Can Sawx be fixed? Here's where they went wrong

Like most gory horror flicks, the Boston Massacre has its sequel, even if it was 28 years in the making. The New York Yankees' five-game sweep of the Red Sox at Fenway Park stands in the long term, like its 1978 prequel, as an unforgettable part of baseball history. In the short term it suffices as a repudiation of the 2006 team architecture as planned by the Red Sox' front office.

First, the history. Just try to find a run of five games in which the Red Sox embarrassed themselves more than they did last weekend. Let me help. Take every game the Red Sox have ever played in Boston, look for five consecutive games they lost at home, and then look at the most runs they surrendered while going 0-5. Here's the worst of it in franchise history.

You're left with the third-worst home spanking in history, and the worst if you limit the five games to a single opponent.

Where did the Red Sox go wrong? Obviously, their pitching was woefully inadequate. They used seven pitchers who either are rookies or were off the roster even before the series ended, and an eighth who was cut by the Royals this year.

The Red Sox, having let center fielder Johnny Damon and pitchers Derek Lowe and Pedro Martinez walk in recent years, pride themselves on a sustainable farm system they believe can keep the team competitive on a yearly basis for the long and short term. The team's credo is to field a renewable contender: a team that wins between 90-95 games per year -- more if everything magically breaks just right -- which is good enough to keep Fenway Park full. The Red Sox don't believe in blowing out the budget to seize the chance for one big year at the expense of falling back into 80s-wins mediocrity for a year or two.

The second half of this season, though, has been a worst-case scenario. When injuries hit (catcher and team captain Jason Varitek, pitchers Tim Wakefield, Matt Clement and Keith Foulke, right fielder Trot Nixon, etc.), Boston asked too much of its young players on the field while protecting them from quick-fix trades off it. It's an approach that is admirable because of its commitment to patience, but it's an approach that left the team undermanned against the Yankees, a team on which the depth of its veteran talent is exceeded only by the depth of the club's pockets. The series against New York exposed not only the flaw in the plan, but also a series of miscalculations by the front office.

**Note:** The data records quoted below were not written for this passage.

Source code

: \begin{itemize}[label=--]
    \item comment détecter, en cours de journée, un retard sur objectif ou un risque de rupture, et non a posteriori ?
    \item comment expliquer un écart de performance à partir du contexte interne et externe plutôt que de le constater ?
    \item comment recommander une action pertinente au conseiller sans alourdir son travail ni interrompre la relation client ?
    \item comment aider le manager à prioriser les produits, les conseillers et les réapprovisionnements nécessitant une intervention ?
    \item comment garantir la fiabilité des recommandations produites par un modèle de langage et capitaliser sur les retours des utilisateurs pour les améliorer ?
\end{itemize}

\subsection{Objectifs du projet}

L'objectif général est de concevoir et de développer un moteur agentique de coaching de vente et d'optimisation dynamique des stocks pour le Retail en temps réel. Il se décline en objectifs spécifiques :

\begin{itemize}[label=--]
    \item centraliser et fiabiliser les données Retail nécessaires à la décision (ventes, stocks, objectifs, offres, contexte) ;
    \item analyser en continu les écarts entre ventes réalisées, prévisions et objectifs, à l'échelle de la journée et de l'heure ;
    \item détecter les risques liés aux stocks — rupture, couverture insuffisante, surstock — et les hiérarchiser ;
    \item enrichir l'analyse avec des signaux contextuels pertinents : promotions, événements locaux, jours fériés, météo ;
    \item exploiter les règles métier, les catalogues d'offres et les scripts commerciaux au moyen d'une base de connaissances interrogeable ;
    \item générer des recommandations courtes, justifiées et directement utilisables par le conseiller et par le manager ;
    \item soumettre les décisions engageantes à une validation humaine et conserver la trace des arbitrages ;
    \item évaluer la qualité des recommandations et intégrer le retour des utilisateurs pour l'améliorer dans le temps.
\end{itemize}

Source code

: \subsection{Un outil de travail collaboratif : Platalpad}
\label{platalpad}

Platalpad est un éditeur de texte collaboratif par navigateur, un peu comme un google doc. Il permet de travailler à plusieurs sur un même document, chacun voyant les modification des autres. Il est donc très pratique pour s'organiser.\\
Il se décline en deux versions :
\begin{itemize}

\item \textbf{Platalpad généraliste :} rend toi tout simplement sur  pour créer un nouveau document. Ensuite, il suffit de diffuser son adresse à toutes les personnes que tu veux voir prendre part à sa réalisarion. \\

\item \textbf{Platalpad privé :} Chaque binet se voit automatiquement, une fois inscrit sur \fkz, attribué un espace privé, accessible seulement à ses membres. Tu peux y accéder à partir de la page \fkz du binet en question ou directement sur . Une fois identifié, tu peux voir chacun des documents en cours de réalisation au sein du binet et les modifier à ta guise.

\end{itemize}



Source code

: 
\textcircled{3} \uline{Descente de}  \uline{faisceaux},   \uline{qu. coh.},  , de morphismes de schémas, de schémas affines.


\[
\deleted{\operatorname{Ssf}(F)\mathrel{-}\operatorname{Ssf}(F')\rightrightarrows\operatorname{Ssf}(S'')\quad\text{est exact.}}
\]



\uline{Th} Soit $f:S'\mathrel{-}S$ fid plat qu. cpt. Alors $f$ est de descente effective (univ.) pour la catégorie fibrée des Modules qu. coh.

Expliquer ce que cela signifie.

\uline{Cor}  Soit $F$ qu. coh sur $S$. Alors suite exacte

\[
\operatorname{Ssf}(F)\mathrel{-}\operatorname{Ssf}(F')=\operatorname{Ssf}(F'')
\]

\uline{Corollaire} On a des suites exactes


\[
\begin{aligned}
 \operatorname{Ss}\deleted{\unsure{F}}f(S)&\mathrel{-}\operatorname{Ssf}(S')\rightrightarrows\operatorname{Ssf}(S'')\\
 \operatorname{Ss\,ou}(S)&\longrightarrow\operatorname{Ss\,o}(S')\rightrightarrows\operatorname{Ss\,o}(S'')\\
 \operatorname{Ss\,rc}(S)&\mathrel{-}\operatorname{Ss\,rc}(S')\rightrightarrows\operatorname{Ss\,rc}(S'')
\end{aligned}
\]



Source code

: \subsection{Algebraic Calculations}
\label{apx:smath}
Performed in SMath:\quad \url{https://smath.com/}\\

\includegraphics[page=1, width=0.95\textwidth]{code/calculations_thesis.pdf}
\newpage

Here is the breakdown of where the Red Sox went wrong, and whether or not the problems are fixable:

1.Coco Crisp. Boston let Damon leave (thanks to a below-market bid) knowing full well they coveted Crisp. Crisp, they believed, was a Damon in the making, maybe even better. They whiffed on that evaluation. Sure, Crisp, 26, still has time to blossom, but the Red Sox now know he is not an impact player, not a premium center fielder and not a leadoff hitter who grinds out at-bats. Crisp went 1 for 19 against New York, including nine plate appearances that ended after one or two pitches. (He saw an average of 3.1 pitchers per plate appearance in the series.)
Fixable? Probably not. The odds that Crisp is playing center field next year for the Red Sox are less than 50 percent. It looks a lot like the way Boston lusted for Edgar Renteria while letting Orlando Cabrera take a hike; a few months into the 2005 season the Red Sox could not wait to dump Renteria.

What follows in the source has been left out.